The impact of costs on your investment results


So, last week I wrote about the dangers of passive investments and I received a lot of comments along the lines of: Does that mean we need to change our investments.

The point was simply that, while passive investing is a very sensible LONG TERM strategy, there are times, when active management (as a group) is more likely to get better results than passive investing - particularly when so much capital is consolidated in so few (large cap) stock in the index. This, of course, is referring to market capital weighted index funds and ETFs.

The long term benefit of passive index investing for the investor that does not consider themselves an expert at stock picking, are undeniable over long periods of time:

If you look at the overall fees you pay for an actively managed fund you probably look predominantly at the "total expense ratio" (TER)

which covers the fund company's investment advisory fee, its administrative costs for stuff such as postage, record keeping etc. A typical fund will have a TER of 1%-1.5% pa. However, this is NOT all the costs you incur (and this is why the regulator is currently looking closely into the total costs and how they are revealed!)
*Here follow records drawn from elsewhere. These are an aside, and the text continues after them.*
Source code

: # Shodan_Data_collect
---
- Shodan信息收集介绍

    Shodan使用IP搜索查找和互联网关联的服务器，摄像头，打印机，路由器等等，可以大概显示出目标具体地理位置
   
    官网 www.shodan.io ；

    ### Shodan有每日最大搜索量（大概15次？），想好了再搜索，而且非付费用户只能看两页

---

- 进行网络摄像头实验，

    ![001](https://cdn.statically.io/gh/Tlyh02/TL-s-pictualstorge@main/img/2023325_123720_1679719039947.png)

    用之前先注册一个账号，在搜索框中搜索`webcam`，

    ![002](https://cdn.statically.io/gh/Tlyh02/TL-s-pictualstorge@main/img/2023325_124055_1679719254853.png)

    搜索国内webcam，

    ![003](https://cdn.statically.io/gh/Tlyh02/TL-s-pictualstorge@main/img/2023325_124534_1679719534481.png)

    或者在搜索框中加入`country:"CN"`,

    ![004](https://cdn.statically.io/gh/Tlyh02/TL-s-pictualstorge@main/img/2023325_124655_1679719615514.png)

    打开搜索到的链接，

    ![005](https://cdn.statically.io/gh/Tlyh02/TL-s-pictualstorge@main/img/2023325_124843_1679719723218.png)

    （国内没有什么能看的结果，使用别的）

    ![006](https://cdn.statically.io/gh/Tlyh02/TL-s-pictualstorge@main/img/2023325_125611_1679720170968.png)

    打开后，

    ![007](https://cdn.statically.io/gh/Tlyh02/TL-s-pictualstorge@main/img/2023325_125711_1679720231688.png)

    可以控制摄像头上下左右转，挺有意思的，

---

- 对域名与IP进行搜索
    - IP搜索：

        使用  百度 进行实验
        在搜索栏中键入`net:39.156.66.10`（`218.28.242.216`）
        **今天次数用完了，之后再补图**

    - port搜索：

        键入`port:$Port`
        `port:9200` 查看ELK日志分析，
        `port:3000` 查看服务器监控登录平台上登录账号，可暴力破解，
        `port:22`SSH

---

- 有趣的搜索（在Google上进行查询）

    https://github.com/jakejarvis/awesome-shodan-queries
A few years back, Forbes did a study into this and estimated the typical "transaction costs" (all those commissions your fund pays whenever it buys and sells stocks) to be about 1.44% p.a. On top of it you have the "cash drag" (the part of your funds a fund manager is keeping as cash (in order to fulfil redemptions etc), which Forbes estimated to be 0.83%.

So, if you hold the typical actively managed fund, you're looking at 3.17% per year.

Now, the number may still look relatively small, but becomes massive over the years, when compared to the typical market cap weighed index ETF.

Looking at it another way: The fund that charges you 3% per year is 60 times more expensive than an index fund that charges you 0.05%.

In other words: you go to the pub with your friend. Your friend orders a pint of their best and pays £4.00. However, you would be happy to pay 60x as much: £ 240!!!

Sounds ridiculous?

Lets consider the following example: David & Lisa.

Both are 35 years old and each of them has savings of £100,000, which they intend to invest.

Over the next 30 years, both achieve a gross return of 8% per year (not easy in current economic climate!)

Lisa invests in a portfolio of index funds, which costs her 0.5% p.a. in fees.

David does the same by owning actively managed funds that cost him 2% per year (notice that this is lower costs than the typical estimate by Forbes).

By the age of 65, Lisa has seen her fund grow from £100,000 to close to £865,000. As for David, his £100,000 has grown to £548,000.

Both of them achieved the same rate of return (8%), but they paid different fees. Lisa has 58% more money in her fund, an additional £317,000.